Pour les consoler, je les invitai à dîner.


C’est par un superbe banquet que nous fêtâmes notre arrivée, mais aussi celle d’Inès, tour à tour boulimique et anorexique. Ayant retrouvé une fois de plus une rondeur digne d’un pot à tabac, elle venait de débarquer de l’aéroport, accompagnée de son jeune fiancé, Boris, photographe russe. C’était déjà le troisième Russe qu’Inès importait en France, «ayant arraché Bobo aux griffes des ex-communistes pour en faire un homme libre». Nous observions Bobo de loin, car un Boris, même myope comme une taupe, était capable d’assener à son entourage un sérieux coup de patte.


Nous éventrâmes l’énorme boîte de caviar qu’ils avaient rapportée de leurs fiançailles moscovites et l’arrosâmes de vodka, afin que Boris, en terre étrangère, se sente comme chez lui. Reconnaissant, il clignait de ses petits yeux d’oiseau, pour finalement, de bonheur, fondre en pleurs.


«Je me sens comme chez moi!» s’exclama-t-il à travers ses larmes russes.

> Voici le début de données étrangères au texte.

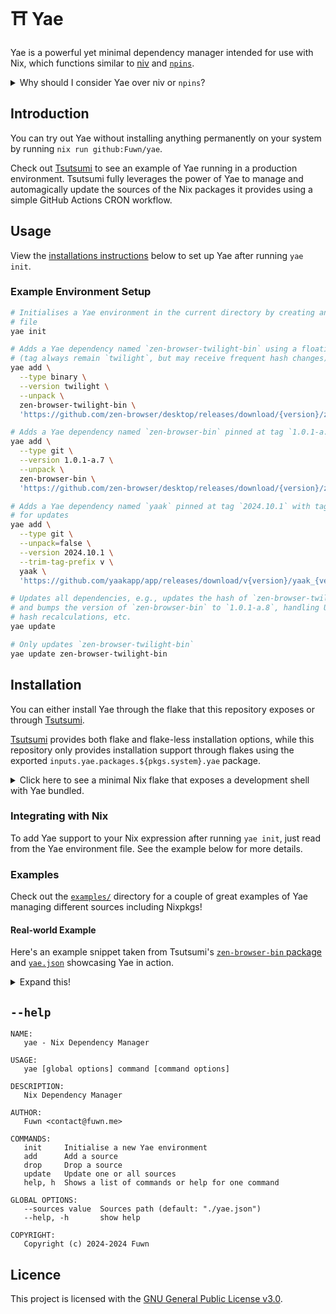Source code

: # ⛩️ Yae

Yae is a powerful yet minimal dependency manager intended for use with Nix,
which functions similar to [niv](https://github.com/nmattia/niv/) and [`npins`](https://github.com/andir/npins/).

<details closed>
  <summary>Why should I consider Yae over niv or <code>npins</code>?</summary>

  1. No unnecessary helper Nix expressions are needed by Yae.

     niv and `npins` spit out medium-to-large sized Nix expressions that vary in
     complexity in the form of a file that you need to keep in sync with their
     mainline sources. This requires additional upgrade commands in the CLI and
     more effort to maintain. A Yae environment is a single file and can be placed
     anywhere and read just as simply.
  2. Yae has a simple and coherent source tree. niv has a total of 10000 LOC
     (lines of code), `npins` sits at almost 6000 LOC flat, and Yae stands at just
     shy of 1500 LOC when looking at all files. Yae's core source code itself sits
     at just 462 LOC, which is much, **much** smaller than that of niv and `npins`'
     core trees. This is all to say that Yae implements everything needed to functionally
     replace niv and `npins` in any workflow, and in much more efficient and concise
     codebase.
  3. Yae is simple by nature in design and usage philosophy.

     niv and `npins` are great, but are far too ~~overkill~~ overengineered for me
     and many other consumers. I say overengineered because I was able to write out
     Yae's initial implementation in just about thirty-minutes to an hour, and it
     was already complete enough for me to replace niv or `npins` in all of my production
     workflows. If you need some niche feature that niv or `npins` has, use them,
     but if not, Yae is here for you.

</details>

## Introduction

You can try out Yae without installing anything permanently on your system by running
`nix run github:Fuwn/yae`.

Check out [Tsutsumi](https://github.com/Fuwn/tsutsumi) to see an example of Yae running
in a production environment. Tsutsumi fully leverages the power of Yae to manage
and automagically update the sources of the Nix packages it provides using a simple
GitHub Actions CRON workflow.

## Usage

View the [installations instructions](#installation) below to set up Yae after
running `yae init`.

### Example Environment Setup

```sh
# Initialises a Yae environment in the current directory by creating an empty `yae.json`
# file
yae init

# Adds a Yae dependency named `zen-browser-twilight-bin` using a floating tag
# (tag always remain `twilight`, but may receive frequent hash changes)
yae add \
  --type binary \
  --version twilight \
  --unpack \
  zen-browser-twilight-bin \
  'https://github.com/zen-browser/desktop/releases/download/{version}/zen.linux-specific.tar.bz2'

# Adds a Yae dependency named `zen-browser-bin` pinned at tag `1.0.1-a.7`
yae add \
  --type git \
  --version 1.0.1-a.7 \
  --unpack \
  zen-browser-bin \
  'https://github.com/zen-browser/desktop/releases/download/{version}/zen.linux-specific.tar.bz2'

# Adds a Yae dependency named `yaak` pinned at tag `2024.10.1` with tag trimming
# for updates
yae add \
  --type git \
  --unpack=false \
  --version 2024.10.1 \
  --trim-tag-prefix v \
  yaak \
  'https://github.com/yaakapp/app/releases/download/v{version}/yaak_{version}_amd64.AppImage.tar.gz'

# Updates all dependencies, e.g., updates the hash of `zen-browser-twilight-bin`
# and bumps the version of `zen-browser-bin` to `1.0.1-a.8`, handling URL and
# hash recalculations, etc.
yae update

# Only updates `zen-browser-twilight-bin`
yae update zen-browser-twilight-bin
```

## Installation

You can either install Yae through the flake that this repository exposes or
through [Tsutsumi](https://github.com/Fuwn/tsutsumi).

[Tsutsumi](https://github.com/Fuwn/tsutsumi) provides both flake and flake-less installation
options, while this repository only provides installation support through flakes
using the exported `inputs.yae.packages.${pkgs.system}.yae` package.

<details closed>
  <summary>Click here to see a minimal Nix flake that exposes a development shell with Yae bundled.</summary>

```nix
# Enter the development shell using `nix develop --impure` (impure is used here because `nixpkgs` internally
# assigns `builtins.currentSystem` to `nixpkgs.system` for the sake of simplicity in this example)
{
  inputs.nixpkgs.url = "github:NixOS/nixpkgs/nixpkgs-unstable";

  inputs.tsutsumi = {
    url = "github:Fuwn/tsutsumi";
    inputs.nixpkgs.follows = "nixpkgs";
  };

  outputs = { nixpkgs, tsutsumi, self }:
    let pkgs = import nixpkgs { inherit self; }; in {
      devShells.${pkgs.system}.default = pkgs.mkShell {
        buildInputs = [ tsutsumi.packages.${pkgs.system}.yae ];
      };
    };
}
```

</details>

### Integrating with Nix

To add Yae support to your Nix expression after running `yae init`, just read
from the Yae environment file. See the example below for more details.

### Examples

Check out the [`examples/`](./examples) directory for a couple of great examples
of Yae managing different sources including Nixpkgs!

#### Real-world Example

Here's an example snippet taken from Tsutsumi's [`zen-browser-bin` package](https://github.com/Fuwn/tsutsumi/blob/main/pkgs/zen-browser-bin.nix)
and [`yae.json`](https://github.com/Fuwn/tsutsumi/blob/main/yae.json#L59-L67)
showcasing Yae in action.

<details closed>
  <summary>Expand this!</summary>

```nix
# pkgs/zen-browser-bin.nix

# This expression produces the `zen-browser-bin` package that Tsutsumi exposes
# as a Nix package derivation.
#
# Since it is managed by Yae, it is kept 100% up to date with zero effort through
# a Github Actions CRON job workflow that executes `yae update` periodically.
{
  pkgs,
  self,
  # This line imports Yae's environment configuration to be used below.
  yae ? builtins.fromJSON (builtins.readFile "${self}/yae.json"),
}:
# Tsutsumi exposes two versions of the Zen browser, the latest stable release
# and the latest Twilight release (a bleeding edge, daily build). This library
# function is one that takes one of two Yae sources for the Zen browser, and produces
# a Nix package derivation for it.
import "${self}/lib/zen-browser-bin.nix" {
  # Here, the latest SHA256 hash and release version from Yae are passed to Tsutsumi's
  # Zen browser package function.
  #
  # If `yae update` is ran and a new release is detected, these values are
  # updated by Yae, which then triggers another workflow to build and send the
  # resulting derivation to Tsutsumi's binary cache.
  inherit (yae.zen-browser-bin) sha256 version;

  # To generate the Twilight release package, this is all that is changed.
  # inherit (yae.zen-browser-twilight-bin) sha256 version;
} { inherit pkgs; }
```

</details>

## `--help`

```text
NAME:
   yae - Nix Dependency Manager

USAGE:
   yae [global options] command [command options]

DESCRIPTION:
   Nix Dependency Manager

AUTHOR:
   Fuwn <contact@fuwn.me>

COMMANDS:
   init     Initialise a new Yae environment
   add      Add a source
   drop     Drop a source
   update   Update one or all sources
   help, h  Shows a list of commands or help for one command

GLOBAL OPTIONS:
   --sources value  Sources path (default: "./yae.json")
   --help, -h       show help

COPYRIGHT:
   Copyright (c) 2024-2024 Fuwn
```

## Licence

This project is licensed with the [GNU General Public License v3.0](./LICENSE.txt).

Plusieurs personnes, en particulier Napo et nos amis corses, échangèrent un regard, alarmées par cette adaptation si rapide d’un nouvel allogène à l’île de Beauté. Pour noyer ces idées noires, nous passâmes de la vodka à un vin corsé qui transporta vite la plupart des allogènes dans les vignes du seigneur.

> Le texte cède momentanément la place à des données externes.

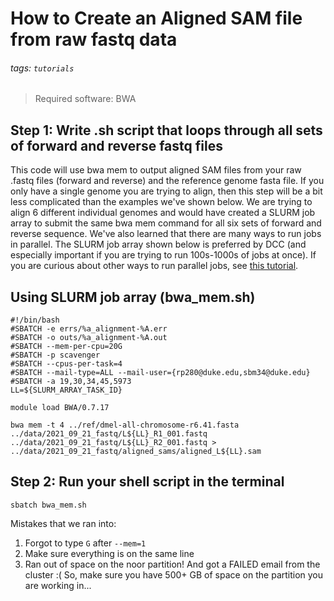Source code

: # How to Create an Aligned SAM file from raw fastq data
###### tags: `tutorials`
> Required software: BWA

## Step 1: Write .sh script  that loops through all sets of forward and reverse fastq files

This code will use bwa mem to output aligned SAM files from your raw .fastq files (forward and reverse) and the reference genome fasta file. If you only have a single genome you are trying to align, then this step will be a bit less complicated than the examples we've shown below. We are trying to align 6 different individual genomes and would have created a SLURM job array to submit the same bwa mem command for all six sets of forward and reverse sequence. We've also learned that there are many ways to run jobs in parallel. The SLURM job array shown below is preferred by DCC (and especially important if you are trying to run 100s-1000s of jobs at once). If you are curious about other ways to run parallel jobs, see [this tutorial](https://github.com/Noor-WGS-data/Genome_sequence_data/blob/main/Running_jobs_in_parallel.md).

## Using SLURM job array (bwa_mem.sh)

```
#!/bin/bash
#SBATCH -e errs/%a_alignment-%A.err 
#SBATCH -o outs/%a_alignment-%A.out 
#SBATCH --mem-per-cpu=20G 
#SBATCH -p scavenger
#SBATCH --cpus-per-task=4 
#SBATCH --mail-type=ALL --mail-user={rp280@duke.edu,sbm34@duke.edu}
#SBATCH -a 19,30,34,45,5973
LL=${SLURM_ARRAY_TASK_ID}

module load BWA/0.7.17

bwa mem -t 4 ../ref/dmel-all-chromosome-r6.41.fasta ../data/2021_09_21_fastq/L${LL}_R1_001.fastq ../data/2021_09_21_fastq/L${LL}_R2_001.fastq > ../data/2021_09_21_fastq/aligned_sams/aligned_L${LL}.sam
```
## Step 2: Run your shell script in the terminal

`sbatch bwa_mem.sh`

Mistakes that we ran into:
1. Forgot to type `G` after `--mem=1`
2. Make sure everything is on the same line
3. Ran out of space on the noor partition! And got a FAILED email from the cluster :( So, make sure you have 500+ GB of space on the partition you are working in...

Tard dans la nuit, notre confrérie commença à se disperser. Margot et Tatiana se retirèrent parmi les premiers, alléguant un mal de tête commun. Je constatai que ma divinité s’entendait de mieux en mieux en tête-à-tête, et que même la migraine attaquait ses deux crânes simultanément. Finalement, Willi le Long et moi nous retrouvâmes seuls dans la cour, un an après notre dernière rencontre, en Algérie, où je tournais un documentaire pour la télévision sur le retour heureux des émigrés, et lui échangeait des missiles terre-air tchèques contre du fromage de brebis.

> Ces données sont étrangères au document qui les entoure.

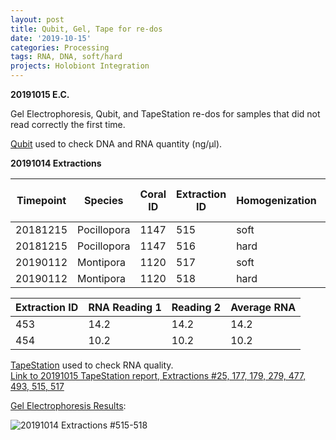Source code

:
 ```yaml
---
layout: post
title: Qubit, Gel, Tape for re-dos
date: '2019-10-15'
categories: Processing
tags: RNA, DNA, soft/hard
projects: Holobiont Integration
---
```


**20191015 E.C.**

Gel Electrophoresis, Qubit, and TapeStation re-dos for samples that did not read correctly the first time.  

[Qubit](https://github.com/emmastrand/EmmaStrand_Notebook/blob/master/_posts/2019-05-31-Qubit-Protocol.md) used to check DNA and RNA quantity (ng/μl).  

**20191014 Extractions**  

| Timepoint | Species     | Coral ID | Extraction ID | Homogenization | DNA Reading 1 | DNA Reading 2 | Average DNA ng/μl | RNA Reading 1 | RNA Reading 2 | Average RNA ng/μl | RIN |
|-----------|-------------|----------|---------------|----------------|---------------|---------------|-------------------|---------------|---------------|-------------------|-----|
| 20181215  | Pocillopora | 1147     | 515           | soft           | 113           | 113           | 113               | 147           | 146           | 146.5             | 6.9 |
| 20181215  | Pocillopora | 1147     | 516           | hard           | 32.4          | 32.2          | 32.3              | 55.2          | 55.4          | 55.3              | NA  |
| 20190112  | Montipora   | 1120     | 517           | soft           | 25.2          | 25            | 25.1              | 10.6          | 10.8          | 10.7              | 9.1 |
| 20190112  | Montipora   | 1120     | 518           | hard           | 13.1          | 13.1          | 13.1              | **            | **            | **                | NA  |

| Extraction ID | RNA Reading 1 | Reading 2 | Average RNA |
|---------------|---------------|-----------|-------------|
| 453           | 14.2          | 14.2      | 14.2        |
| 454           | 10.2          | 10.2      | 10.2        |

[TapeStation](https://github.com/emmastrand/EmmaStrand_Notebook/blob/master/_posts/2019-05-31-TapeStation-Protocol.md) used to check RNA quality.  
[Link to 20191015 TapeStation report, Extractions #25, 177, 179, 279, 477, 493, 515, 517]()

[Gel Electrophoresis Results](https://github.com/emmastrand/EmmaStrand_Notebook/blob/master/_posts/2019-07-16-Gel-Electrophoresis-Protocol.md):  

![20191014 Extractions #515-518]()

«Cartes sur table!» lui dis-je.


Il haussa les épaules.


Ce geste signifiait qu’une nouvelle bataille était perdue pour William de Poisson, mais pas la guerre, joyeuse, qui recommençait pour lui chaque matin, au moment où il finissait de raser son visage rose, sans toucher à sa moustache. Argentée, hérissée, la moustache de Willi n’avait pas de prix pour son propriétaire. Elle lui servait d’antenne, pouvant renifler au loin une transaction avantageuse, le plus souvent le troc des armes d’occasion contre du pétrole brut.


Une fois terminé son tour du monde, Willi se retrouvait fréquemment les poches à moitié vides, mais le cœur plein d’une odeur de poudre, la même odeur capiteuse que le vent nocturne, soufflant du maquis, apportait dans notre paillote corse.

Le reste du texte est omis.